New York Times, Carl Richard

So I’m a bit flummoxed as to why people complain that  organic sofas are expensive.  Expensive compared to what?     If I was paranoid, I’d think there was some kind of subtle campaign being waged by Big Industry to plant that idea into our heads.


[1] The Fox News website (http://www.foxnews.com/leisure/2012/03/11/10-reasons-organic-food-is-so-expensive/ ) had some interesting reasons as to why that’s true, some of which are listed below:

  1. Chemicals and synthetic pesticides reduce the cost of production by getting the job done faster and more efficiently. Without them, organic farmers have to hire more workers for tasks like hand-weeding, cleanup of polluted water, and the remediation of pesticide contamination.
  2. Demand overwhelms supply:  Americans claim they prefer to eat organic foods, yet organic farmland only accounts for 0.9% of total worldwide farmland.
  3. Animal manure and compost are more expensive to ship (this is their list, not mine!) and synthetic chemical equivalents are very cheap.
  4.  Instead of chemical weed killers, organic farmers conduct sophisticated crop rotations to keep their soil healthy and prevent weed growth.
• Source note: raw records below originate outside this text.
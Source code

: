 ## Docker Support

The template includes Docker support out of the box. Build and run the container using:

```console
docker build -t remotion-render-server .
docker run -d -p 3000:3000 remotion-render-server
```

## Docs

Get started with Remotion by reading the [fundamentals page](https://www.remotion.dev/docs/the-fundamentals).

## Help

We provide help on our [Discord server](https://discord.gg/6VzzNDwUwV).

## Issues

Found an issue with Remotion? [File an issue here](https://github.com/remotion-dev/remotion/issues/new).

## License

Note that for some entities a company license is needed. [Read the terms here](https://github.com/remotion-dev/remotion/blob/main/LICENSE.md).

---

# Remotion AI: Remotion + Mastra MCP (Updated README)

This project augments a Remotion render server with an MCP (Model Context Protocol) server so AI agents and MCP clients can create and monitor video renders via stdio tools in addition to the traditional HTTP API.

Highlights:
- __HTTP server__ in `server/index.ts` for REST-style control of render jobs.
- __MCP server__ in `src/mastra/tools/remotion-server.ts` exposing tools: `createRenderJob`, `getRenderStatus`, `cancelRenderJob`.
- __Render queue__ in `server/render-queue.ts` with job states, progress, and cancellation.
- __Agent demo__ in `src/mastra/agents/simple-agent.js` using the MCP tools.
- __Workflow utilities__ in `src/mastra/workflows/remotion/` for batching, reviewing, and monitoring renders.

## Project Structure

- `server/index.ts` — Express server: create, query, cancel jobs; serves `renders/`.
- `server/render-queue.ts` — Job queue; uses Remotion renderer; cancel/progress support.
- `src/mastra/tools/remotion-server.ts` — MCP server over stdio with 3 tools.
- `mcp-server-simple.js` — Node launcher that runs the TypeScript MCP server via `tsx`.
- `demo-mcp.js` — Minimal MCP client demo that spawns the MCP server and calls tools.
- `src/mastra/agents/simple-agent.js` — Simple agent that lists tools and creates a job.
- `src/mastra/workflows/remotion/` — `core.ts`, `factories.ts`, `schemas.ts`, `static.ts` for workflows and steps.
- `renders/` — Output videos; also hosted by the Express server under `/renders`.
After harvesting a crop, an organic farmer may use that area to grow “cover crops,” which add nitrogen to the soil to benefit succeeding crops.
  5. In order to avoid cross-contamination, organic produce must be separated from conventional produce after being harvested. Conventional crops are shipped in larger quantities since conventional farms are able to produce more.
  6.  Acquiring USDA organic certification is no easy — or cheap — task. In addition to the usual farming operations, farm facilities and production methods must comply with certain standards, which may require the modification of facilities. Employees must be hired to maintain strict daily record-keeping that must be available for inspection at any time. And organic farms must pay an annual inspection/certification fee, which starts at $400 to $2,000 a year, depending on the agency and the size of the operation.
  7. Last but not least – subsidies.  In 2008, farm subsidies were $7.5 billion, compared to organic and local food programs which received only $15 million.

Many  say that if Americans who profess to want to buy organic food would stop going to fast-food restaurants, convenience stores, and buying processed, packaged and pre-made foods, they could easily afford organic foods.

[2]

  • In 2007, The National Institutes of health and the University of Washington released the findings of a 14 year study that demonstrates those who work with textiles were significantly more likely to die from an autoimmune disease than people who didn’t. (Nakazawa, Donna Jackson, “Diseases Like Mine Are a Growing Hazard”, Washington
    Post
    , March 16, 2008.)
  • A study by The National Institute for Occupational Safety and Health found a link in textile workers between length of exposure to formaldehyde and leukemia deaths. (Pinkerton, LE, Hein, MJ and Stayner, LT, “Mortality among a cohort of garment
    workers exposed to formaldehyde: an update”, Occupational Environmental
    Medicine, 2004 March, 61(3): 193-200.)
  • Women who work in textile factories with acrylic fibers have seven times the risk of developing breast cancer than does the normal population. (Occupational and Environmental Medicine 2010, 67:263-269 doi:
    10.1136/oem.2009.049817 SEE ALSO: http://www.breastcancer.org/risk/new_research/20100401b.jsp AND http://www.medpagetoday.com/Oncology/BreastCancer/19321)
  • Studies have shown that if children are exposed to lead, either in the womb or in early childhood, their brains are likely to be smaller. Note: lead is a common component in textile dyestuffs. (Dietrich, KN et al, “Decreased Brain Volume in Adults with Childhood Lead
    Exposure”, PLoS Med 2008 5(5): e112.)